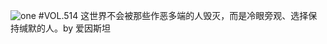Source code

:![one](http://image.wufazhuce.com/FhfXCywKup-QiW2gPkvn1KYmdtmC)
#VOL.514
这世界不会被那些作恶多端的人毁灭，而是冷眼旁观、选择保持缄默的人。by 爱因斯坦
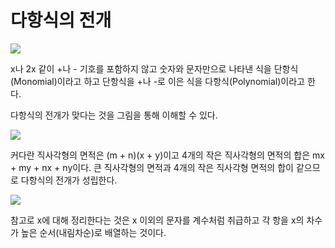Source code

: # 다항식의 전개

![](C:\Users\LAB\Desktop\Polynomial_Expansion1.JPG)

x나 2x 같이 +나 - 기호를 포함하지 않고 숫자와 문자만으로 나타낸 식을 단항식(Monomial)이라고 하고 단항식을 +나 -로 이은 식을 다항식(Polynomial)이라고 한다. 



다항식의 전개가 맞다는 것을 그림을 통해 이해할 수 있다.

![](C:\Users\LAB\Desktop\Polynomial_Expansion2.JPG)

커다란 직사각형의 면적은 (m + n)(x + y)이고 4개의 작은 직사각형의 면적의 합은 mx + my + nx + ny이다. 큰 직사각형의 면적과 4개의 작은 직사각형 면적의 합이 같으므로 다항식의 전개가 성립한다. 



![](C:\Users\LAB\Desktop\Polynomial_Expansion3.JPG)



참고로 x에 대해 정리한다는 것은 x 이외의 문자를 계수처럼 취급하고 각 항을 x의 차수가 높은 순서(내림차순)로 배열하는 것이다. 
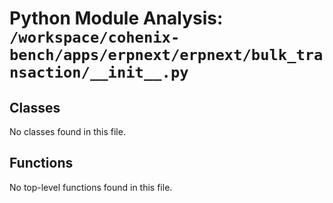 # Python Module Analysis: `/workspace/cohenix-bench/apps/erpnext/erpnext/bulk_transaction/__init__.py`

## Classes

No classes found in this file.


## Functions

No top-level functions found in this file.
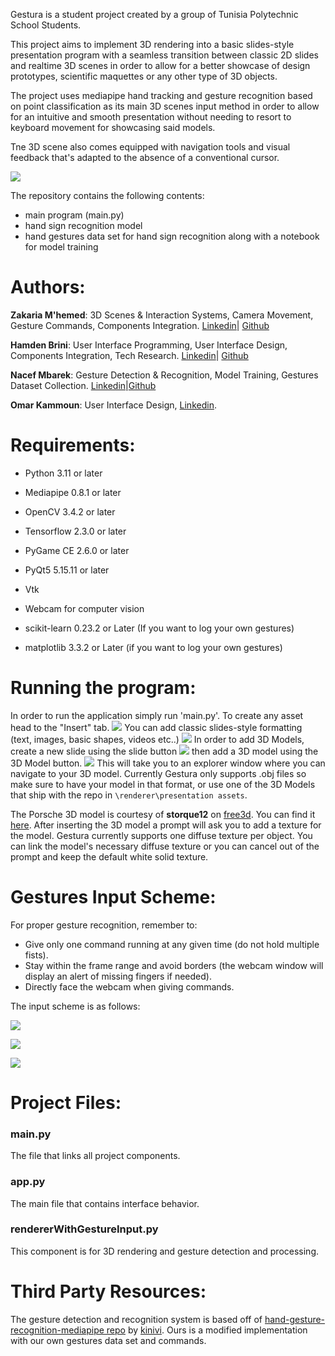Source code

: Gestura is a student project created by a group of Tunisia Polytechnic School Students. 

This project aims to implement 3D rendering into a basic slides-style presentation program with a seamless transition between classic 2D slides and realtime 3D scenes in order to allow for a better showcase of design prototypes, scientific maquettes or any other type of 3D objects. 

The project uses mediapipe hand tracking and gesture recognition based on point classification as its main 3D scenes input method in order to allow for an intuitive and smooth presentation without needing to resort to keyboard movement for showcasing said models. 

Tne 3D scene also comes equipped with navigation tools and visual feedback that's adapted to the absence of a conventional cursor.

![](images/showcase.png)

The repository contains the following contents:
- main program (main.py)
- hand sign recognition model
- hand gestures data set for hand sign recognition along with a notebook for model training

# Authors:

**Zakaria M'hemed**: 3D Scenes & Interaction Systems, Camera Movement, Gesture Commands, Components Integration.  [Linkedin](https://www.linkedin.com/in/zakaria-mhemed-a29933217/)| [Github](https://github.com/ZakSwp)

**Hamden Brini**: User Interface Programming, User Interface Design, Components Integration, Tech Research. [Linkedin](https://www.linkedin.com/in/hamden-brini-42852b30b/)| [Github](https://github.com/hamdenBrini)

**Nacef Mbarek**: Gesture Detection & Recognition, Model Training, Gestures Dataset Collection. [Linkedin](https://www.linkedin.com/in/nacef-mbarek-151946291/)|[Github](https://github.com/nacef112)

**Omar Kammoun**: User Interface Design, [Linkedin](https://www.linkedin.com/in/omar-kammoun-903979295/).


# Requirements:

- Python 3.11 or later
- Mediapipe 0.8.1 or later
- OpenCV 3.4.2 or later
- Tensorflow 2.3.0 or later
- PyGame CE 2.6.0 or later
- PyQt5 5.15.11 or later
- Vtk
- Webcam for computer vision

- scikit-learn 0.23.2 or Later (If you want to log your own gestures)
- matplotlib 3.3.2 or Later (if you want to log your own gestures)


# Running the program:

In order to run the application simply run 'main.py'.
To create any asset head to the "Insert" tab.
![](images/Insert.png)
You can add classic slides-style formatting (text, images, basic shapes, videos etc..)
![](images/imgtxtvideo.png)
In order to add 3D Models, create a new slide using the slide button
![](images/slide.png)
then add a 3D model using the 3D Model button.
![](images/3dmodel.png)
This will take you to an explorer window where you can navigate to your 3D model. Currently Gestura only supports .obj files so make sure to have your model in that format, or use one of the 3D Models that ship with the repo in `\renderer\presentation assets`.

The Porsche 3D model is courtesy of **storque12** on [free3d](free3d.com). You can find it [here](https://free3d.com/3d-model/porsche-911-gt-43465.html).
After inserting the 3D model a prompt will ask you to add a texture for the model. Gestura currently supports one diffuse texture per object. You can link the model's necessary diffuse texture or you can cancel out of the prompt and keep the default white solid texture.

# Gestures Input Scheme:


For proper gesture recognition, remember to:
- Give only one command running at any given time (do not hold multiple fists).
- Stay within the frame range and avoid borders (the webcam window will display an alert of missing fingers if needed).
- Directly face the webcam when giving commands.

The input scheme is as follows:

![](images/clickAndDragClosedFist.jpg)

![](images/ZoomInAndOUt.gif)

![](images/Reset.jpg)

# Project Files:

### main.py
The file that links all project components.
### app.py
The main file that contains interface behavior.
### rendererWithGestureInput.py
This component is for 3D rendering and gesture detection and processing.


# Third Party Resources:
The gesture detection and recognition system is based off of [hand-gesture-recognition-mediapipe repo](https://github.com/kinivi/hand-gesture-recognition-mediapipe/blob/main/README.md) by [kinivi](https://github.com/kinivi). Ours is a modified implementation with our own gestures data set and commands.








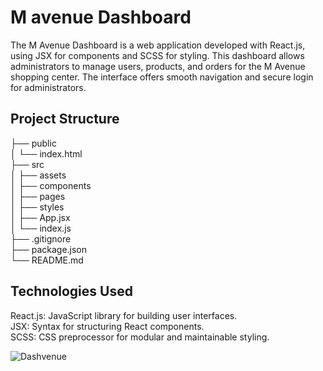 <h1>M avenue Dashboard</h1>

The M Avenue Dashboard is a web application developed with React.js, using JSX for components and SCSS for styling. This dashboard allows administrators to manage users, products, and orders for the M Avenue shopping center. The interface offers smooth navigation and secure login for administrators.

<h2>Project Structure</h2>
├── public <br>
│   └── index.html <br>
├── src <br>
│   ├── assets <br>
│   ├── components <br>
│   ├── pages <br>
│   ├── styles <br>
│   ├── App.jsx <br>
│   └── index.js <br>
├── .gitignore <br>
├── package.json <br>
└── README.md <br>

<h2>Technologies Used</h2>
React.js: JavaScript library for building user interfaces. <br>
JSX: Syntax for structuring React components. <br>
SCSS: CSS preprocessor for modular and maintainable styling. <br>

![Dashvenue](https://github.com/user-attachments/assets/40addba5-25bb-4ff2-a3c1-f13d8427495a)
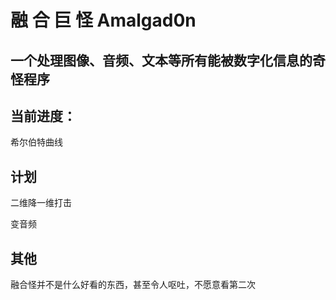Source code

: # 融 合 巨 怪 Amalgad0n
## 一个处理图像、音频、文本等所有能被数字化信息的奇怪程序

## 当前进度：
希尔伯特曲线

## 计划
二维降一维打击

变音频

## 其他
融合怪并不是什么好看的东西，甚至令人呕吐，不愿意看第二次

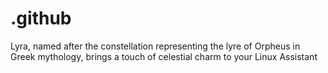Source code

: # .github
Lyra, named after the constellation representing the lyre of Orpheus in Greek mythology, brings a touch of celestial charm to your Linux Assistant
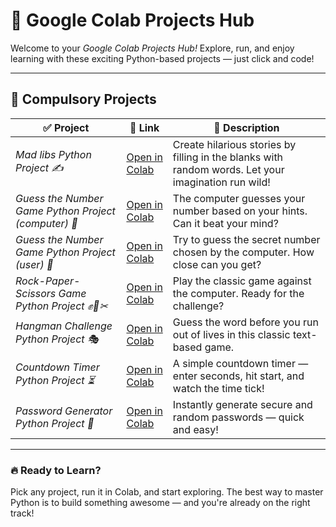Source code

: # 🚀 Google Colab Projects Hub

Welcome to your *Google Colab Projects Hub!* Explore, run, and enjoy learning with these exciting Python-based projects — just click and code!

---

## 📌 Compulsory Projects

| ✅ Project | 🔗 Link | 📜 Description |
|-----------|---------|----------------|
| *Mad libs Python Project ✍* | [Open in Colab](https://colab.research.google.com/drive/1U3Kj2ccSNNDpliM9P8r_8HU15bXpDgdB?usp=drive_link ) | Create hilarious stories by filling in the blanks with random words. Let your imagination run wild! |
| *Guess the Number Game Python Project (computer) 🤖* | [Open in Colab](https://colab.research.google.com/drive/11VhOCRV4pRWoSOyffLkTFesnUIVrvjgE?usp=drive_link) | The computer guesses your number based on your hints. Can it beat your mind? |
| *Guess the Number Game Python Project (user) 🎯* | [Open in Colab](https://colab.research.google.com/drive/1ksHoSmRrSSua6i3huIEa4p4w37aWy5Or?usp=drive_link) | Try to guess the secret number chosen by the computer. How close can you get? |
| *Rock-Paper-Scissors Game Python Project ✊📄✂* | [Open in Colab](https://colab.research.google.com/drive/17MM0_ml0Rzb6jH-D2z6WIVBT4DAHbyoe?usp=drive_link) | Play the classic game against the computer. Ready for the challenge? |
| *Hangman Challenge Python Project 🎭* | [Open in Colab](https://colab.research.google.com/drive/1MxndPzVTZIVeoWMYMPhALnXcIRQ_9HmE?usp=drive_link) | Guess the word before you run out of lives in this classic text-based game. |
| *Countdown Timer Python Project ⏳* | [Open in Colab](https://colab.research.google.com/drive/1bzjKTMiO3A-wHMxJ70O_Z_ZYdotm5stn?usp=drive_link) | A simple countdown timer — enter seconds, hit start, and watch the time tick! |
| *Password Generator Python Project 🔐* | [Open in Colab](https://colab.research.google.com/drive/1GO6GPI4lNaG4EitOXr70QvXLnPyCooiH?usp=drive_link) | Instantly generate secure and random passwords — quick and easy! |

---

### 🔥 Ready to Learn?

Pick any project, run it in Colab, and start exploring. The best way to master Python is to build something awesome — and you're already on the right track!

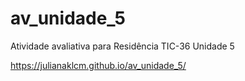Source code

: # av_unidade_5
 Atividade avaliativa para Residência TIC-36 Unidade  5 

https://julianaklcm.github.io/av_unidade_5/

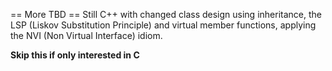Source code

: == More TBD ==
Still C++ with changed class design using inheritance, the LSP
(Liskov Substitution Principle) and virtual member functions,
applying the NVI (Non Virtual Interface) idiom.

**Skip this if only interested in C**
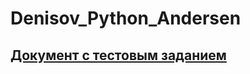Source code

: # Denisov_Python_Andersen

[Документ с тестовым заданием](https://docs.google.com/document/d/1QYUWb5Bee8jSaWJcUhDM-AJcBlCuC-lf/edit#)
---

__________

- WHAT YOU NEED TO DO: Everything from the line containing "To create any" through the line containing "# Third Party" in the material above should be retyped exactly, both ends included, and nothing more.

- SOLVED EXERCISE:
To create any asset head to the "Insert" tab.
![](images/Insert.png)
You can add classic slides-style formatting (text, images, basic shapes, videos etc..)
![](images/imgtxtvideo.png)
In order to add 3D Models, create a new slide using the slide button
![](images/slide.png)
then add a 3D model using the 3D Model button.
![](images/3dmodel.png)
This will take you to an explorer window where you can navigate to your 3D model. Currently Gestura only supports .obj files so make sure to have your model in that format, or use one of the 3D Models that ship with the repo in `\renderer\presentation assets`.

The Porsche 3D model is courtesy of **storque12** on [free3d](free3d.com). You can find it [here](https://free3d.com/3d-model/porsche-911-gt-43465.html).
After inserting the 3D model a prompt will ask you to add a texture for the model. Gestura currently supports one diffuse texture per object. You can link the model's necessary diffuse texture or you can cancel out of the prompt and keep the default white solid texture.

# Gestures Input Scheme:


For proper gesture recognition, remember to:
- Give only one command running at any given time (do not hold multiple fists).
- Stay within the frame range and avoid borders (the webcam window will display an alert of missing fingers if needed).
- Directly face the webcam when giving commands.

The input scheme is as follows:

![](images/clickAndDragClosedFist.jpg)

![](images/ZoomInAndOUt.gif)

![](images/Reset.jpg)

# Project Files:

### main.py
The file that links all project components.
### app.py
The main file that contains interface behavior.
### rendererWithGestureInput.py
This component is for 3D rendering and gesture detection and processing.


# Third Party Resources:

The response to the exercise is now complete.